**RECORD EXTRACTS**
+---+

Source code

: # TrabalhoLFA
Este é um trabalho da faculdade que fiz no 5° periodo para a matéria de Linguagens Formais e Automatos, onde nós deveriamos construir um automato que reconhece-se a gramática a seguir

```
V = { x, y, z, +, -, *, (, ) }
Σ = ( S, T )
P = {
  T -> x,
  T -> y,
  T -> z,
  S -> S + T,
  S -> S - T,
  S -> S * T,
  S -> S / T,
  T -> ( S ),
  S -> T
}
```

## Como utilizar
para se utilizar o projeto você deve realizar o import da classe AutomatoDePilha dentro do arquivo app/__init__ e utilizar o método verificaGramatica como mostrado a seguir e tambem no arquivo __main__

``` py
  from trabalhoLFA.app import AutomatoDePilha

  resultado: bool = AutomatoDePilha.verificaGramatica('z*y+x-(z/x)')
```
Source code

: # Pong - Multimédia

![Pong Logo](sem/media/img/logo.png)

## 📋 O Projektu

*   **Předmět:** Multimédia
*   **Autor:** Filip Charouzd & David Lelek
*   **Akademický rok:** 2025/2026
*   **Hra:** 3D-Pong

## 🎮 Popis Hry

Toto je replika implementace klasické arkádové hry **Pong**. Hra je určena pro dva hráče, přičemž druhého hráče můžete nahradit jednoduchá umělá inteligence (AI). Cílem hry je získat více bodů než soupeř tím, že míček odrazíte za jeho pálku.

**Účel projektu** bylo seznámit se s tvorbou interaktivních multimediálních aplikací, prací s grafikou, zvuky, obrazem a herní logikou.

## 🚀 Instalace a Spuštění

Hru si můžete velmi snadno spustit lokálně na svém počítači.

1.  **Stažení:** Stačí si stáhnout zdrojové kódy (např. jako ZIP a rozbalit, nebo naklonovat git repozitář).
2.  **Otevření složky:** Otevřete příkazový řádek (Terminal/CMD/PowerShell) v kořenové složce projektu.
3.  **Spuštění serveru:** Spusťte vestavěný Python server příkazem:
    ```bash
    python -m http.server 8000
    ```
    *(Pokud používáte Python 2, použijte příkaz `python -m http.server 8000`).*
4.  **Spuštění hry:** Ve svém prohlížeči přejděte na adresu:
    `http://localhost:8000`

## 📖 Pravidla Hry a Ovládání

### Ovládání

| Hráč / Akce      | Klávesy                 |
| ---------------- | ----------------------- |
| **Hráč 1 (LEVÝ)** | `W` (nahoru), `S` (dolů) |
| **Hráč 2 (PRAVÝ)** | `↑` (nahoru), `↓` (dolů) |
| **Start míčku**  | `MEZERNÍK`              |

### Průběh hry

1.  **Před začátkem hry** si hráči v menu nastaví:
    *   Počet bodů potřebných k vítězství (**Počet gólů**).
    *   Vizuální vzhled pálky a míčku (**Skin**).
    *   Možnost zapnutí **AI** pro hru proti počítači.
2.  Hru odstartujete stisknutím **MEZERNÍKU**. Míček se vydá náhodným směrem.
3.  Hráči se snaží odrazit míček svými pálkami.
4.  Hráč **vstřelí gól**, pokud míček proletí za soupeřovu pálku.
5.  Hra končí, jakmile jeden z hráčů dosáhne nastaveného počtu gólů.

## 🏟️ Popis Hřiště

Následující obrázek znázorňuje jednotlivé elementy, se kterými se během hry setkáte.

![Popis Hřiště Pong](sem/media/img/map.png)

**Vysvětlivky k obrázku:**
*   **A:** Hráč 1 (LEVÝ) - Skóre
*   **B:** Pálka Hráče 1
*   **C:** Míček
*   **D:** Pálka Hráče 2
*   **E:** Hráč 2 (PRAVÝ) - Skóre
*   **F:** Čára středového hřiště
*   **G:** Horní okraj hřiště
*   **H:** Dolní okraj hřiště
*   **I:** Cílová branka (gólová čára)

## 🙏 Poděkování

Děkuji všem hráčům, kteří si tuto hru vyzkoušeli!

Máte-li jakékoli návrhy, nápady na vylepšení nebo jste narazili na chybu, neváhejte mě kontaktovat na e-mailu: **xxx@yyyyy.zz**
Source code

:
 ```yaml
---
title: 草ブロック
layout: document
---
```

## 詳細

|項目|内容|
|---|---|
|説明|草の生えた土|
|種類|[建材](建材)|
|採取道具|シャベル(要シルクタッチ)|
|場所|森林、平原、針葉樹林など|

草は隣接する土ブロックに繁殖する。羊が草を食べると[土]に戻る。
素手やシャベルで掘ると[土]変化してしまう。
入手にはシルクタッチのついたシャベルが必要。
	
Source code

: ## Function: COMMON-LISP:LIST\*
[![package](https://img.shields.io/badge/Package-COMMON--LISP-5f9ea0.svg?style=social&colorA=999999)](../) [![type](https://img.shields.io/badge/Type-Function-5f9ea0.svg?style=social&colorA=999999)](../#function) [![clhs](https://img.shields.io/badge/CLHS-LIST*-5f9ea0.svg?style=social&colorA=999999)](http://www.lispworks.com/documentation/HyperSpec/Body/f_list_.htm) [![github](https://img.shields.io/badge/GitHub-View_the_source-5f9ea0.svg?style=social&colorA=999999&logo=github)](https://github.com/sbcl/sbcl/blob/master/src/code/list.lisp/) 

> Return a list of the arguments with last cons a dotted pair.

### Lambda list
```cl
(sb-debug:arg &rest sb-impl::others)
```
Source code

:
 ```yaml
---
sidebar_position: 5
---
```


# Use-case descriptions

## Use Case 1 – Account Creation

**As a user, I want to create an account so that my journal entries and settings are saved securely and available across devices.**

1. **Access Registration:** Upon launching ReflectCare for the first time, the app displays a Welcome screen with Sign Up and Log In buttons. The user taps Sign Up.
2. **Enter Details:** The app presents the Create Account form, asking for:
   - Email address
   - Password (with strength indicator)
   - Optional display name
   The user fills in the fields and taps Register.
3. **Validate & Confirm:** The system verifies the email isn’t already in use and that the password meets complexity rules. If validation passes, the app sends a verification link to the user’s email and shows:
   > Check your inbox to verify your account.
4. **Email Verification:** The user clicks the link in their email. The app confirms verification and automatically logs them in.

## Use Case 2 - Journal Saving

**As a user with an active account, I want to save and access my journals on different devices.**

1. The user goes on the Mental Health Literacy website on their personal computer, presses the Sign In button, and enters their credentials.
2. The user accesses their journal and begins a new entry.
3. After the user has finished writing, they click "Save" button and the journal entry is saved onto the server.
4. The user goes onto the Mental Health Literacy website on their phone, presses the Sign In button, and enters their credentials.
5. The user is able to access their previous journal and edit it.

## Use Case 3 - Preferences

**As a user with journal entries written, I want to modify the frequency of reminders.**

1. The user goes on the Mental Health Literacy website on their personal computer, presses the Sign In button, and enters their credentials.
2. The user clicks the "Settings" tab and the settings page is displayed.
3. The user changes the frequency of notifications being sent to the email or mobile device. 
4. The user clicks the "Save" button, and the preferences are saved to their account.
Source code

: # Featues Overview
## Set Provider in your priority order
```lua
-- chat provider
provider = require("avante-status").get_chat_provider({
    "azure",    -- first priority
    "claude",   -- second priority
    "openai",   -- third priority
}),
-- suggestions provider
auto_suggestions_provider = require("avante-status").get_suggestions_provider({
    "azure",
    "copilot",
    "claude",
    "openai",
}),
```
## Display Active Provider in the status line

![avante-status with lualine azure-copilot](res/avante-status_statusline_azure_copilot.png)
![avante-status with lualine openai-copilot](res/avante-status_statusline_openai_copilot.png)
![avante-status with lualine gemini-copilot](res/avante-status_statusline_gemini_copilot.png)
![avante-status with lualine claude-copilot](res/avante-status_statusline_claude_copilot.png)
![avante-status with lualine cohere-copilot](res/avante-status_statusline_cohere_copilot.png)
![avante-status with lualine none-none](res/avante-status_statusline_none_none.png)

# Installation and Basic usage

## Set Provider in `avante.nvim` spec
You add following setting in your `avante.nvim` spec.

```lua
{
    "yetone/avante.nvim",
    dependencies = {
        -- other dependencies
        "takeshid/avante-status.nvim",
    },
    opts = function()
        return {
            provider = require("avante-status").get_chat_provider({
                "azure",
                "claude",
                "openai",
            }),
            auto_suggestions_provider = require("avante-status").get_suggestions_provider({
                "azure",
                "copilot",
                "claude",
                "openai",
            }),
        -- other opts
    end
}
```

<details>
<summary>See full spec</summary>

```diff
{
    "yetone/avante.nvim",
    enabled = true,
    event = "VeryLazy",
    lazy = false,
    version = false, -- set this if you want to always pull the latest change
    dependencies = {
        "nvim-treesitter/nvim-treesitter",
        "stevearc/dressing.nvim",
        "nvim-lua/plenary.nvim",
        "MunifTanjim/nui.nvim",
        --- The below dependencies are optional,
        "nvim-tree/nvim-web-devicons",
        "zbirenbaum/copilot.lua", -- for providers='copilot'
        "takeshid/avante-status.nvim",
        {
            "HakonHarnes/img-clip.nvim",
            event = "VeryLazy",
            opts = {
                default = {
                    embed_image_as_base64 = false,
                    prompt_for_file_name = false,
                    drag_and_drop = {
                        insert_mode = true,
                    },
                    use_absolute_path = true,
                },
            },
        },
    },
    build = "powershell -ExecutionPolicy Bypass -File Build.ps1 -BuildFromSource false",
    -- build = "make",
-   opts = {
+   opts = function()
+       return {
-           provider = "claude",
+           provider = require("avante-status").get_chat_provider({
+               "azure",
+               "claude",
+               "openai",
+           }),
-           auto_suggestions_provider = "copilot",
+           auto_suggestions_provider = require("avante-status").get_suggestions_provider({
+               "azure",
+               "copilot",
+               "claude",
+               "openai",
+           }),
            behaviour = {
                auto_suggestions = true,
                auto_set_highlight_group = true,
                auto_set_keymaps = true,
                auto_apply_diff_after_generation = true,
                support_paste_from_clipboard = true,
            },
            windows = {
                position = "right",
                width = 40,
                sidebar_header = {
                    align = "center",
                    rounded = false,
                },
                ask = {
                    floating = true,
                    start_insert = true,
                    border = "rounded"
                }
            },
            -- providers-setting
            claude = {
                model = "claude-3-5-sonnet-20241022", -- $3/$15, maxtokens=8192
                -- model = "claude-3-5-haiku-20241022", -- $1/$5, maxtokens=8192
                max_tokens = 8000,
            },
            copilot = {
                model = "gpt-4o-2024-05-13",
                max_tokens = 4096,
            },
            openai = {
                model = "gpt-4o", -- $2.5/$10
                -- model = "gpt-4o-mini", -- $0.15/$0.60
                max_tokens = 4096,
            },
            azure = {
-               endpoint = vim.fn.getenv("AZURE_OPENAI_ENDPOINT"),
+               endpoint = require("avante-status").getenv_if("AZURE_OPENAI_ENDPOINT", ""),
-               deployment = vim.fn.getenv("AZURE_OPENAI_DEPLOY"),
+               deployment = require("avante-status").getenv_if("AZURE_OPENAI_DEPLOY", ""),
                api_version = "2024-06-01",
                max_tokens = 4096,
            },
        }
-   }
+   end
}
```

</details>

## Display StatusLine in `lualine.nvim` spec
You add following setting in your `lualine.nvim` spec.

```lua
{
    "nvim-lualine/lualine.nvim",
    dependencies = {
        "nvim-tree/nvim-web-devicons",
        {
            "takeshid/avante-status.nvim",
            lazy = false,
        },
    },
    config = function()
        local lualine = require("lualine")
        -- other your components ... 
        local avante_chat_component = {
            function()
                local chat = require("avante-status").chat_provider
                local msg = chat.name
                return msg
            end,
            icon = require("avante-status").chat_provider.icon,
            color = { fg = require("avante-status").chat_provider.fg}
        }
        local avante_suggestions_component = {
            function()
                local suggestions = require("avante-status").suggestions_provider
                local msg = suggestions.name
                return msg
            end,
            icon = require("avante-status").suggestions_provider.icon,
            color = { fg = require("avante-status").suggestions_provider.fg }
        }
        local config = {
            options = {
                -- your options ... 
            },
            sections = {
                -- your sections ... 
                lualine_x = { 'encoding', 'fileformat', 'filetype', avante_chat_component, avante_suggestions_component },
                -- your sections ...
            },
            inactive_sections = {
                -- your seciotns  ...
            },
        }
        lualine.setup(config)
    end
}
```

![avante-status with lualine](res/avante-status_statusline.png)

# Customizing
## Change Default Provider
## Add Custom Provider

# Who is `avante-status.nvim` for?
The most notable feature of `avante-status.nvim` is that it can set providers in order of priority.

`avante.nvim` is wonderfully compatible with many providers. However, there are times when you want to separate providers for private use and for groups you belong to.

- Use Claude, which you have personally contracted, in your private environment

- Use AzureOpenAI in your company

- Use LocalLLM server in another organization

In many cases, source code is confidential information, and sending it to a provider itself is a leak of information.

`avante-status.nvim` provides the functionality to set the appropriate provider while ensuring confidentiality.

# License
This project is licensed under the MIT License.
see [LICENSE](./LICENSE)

+---+

**YOUR GOAL**
In the material, count each line that holds the string "false", and report only how many there are.

**SOLUTION TO THIS PROBLEM**
7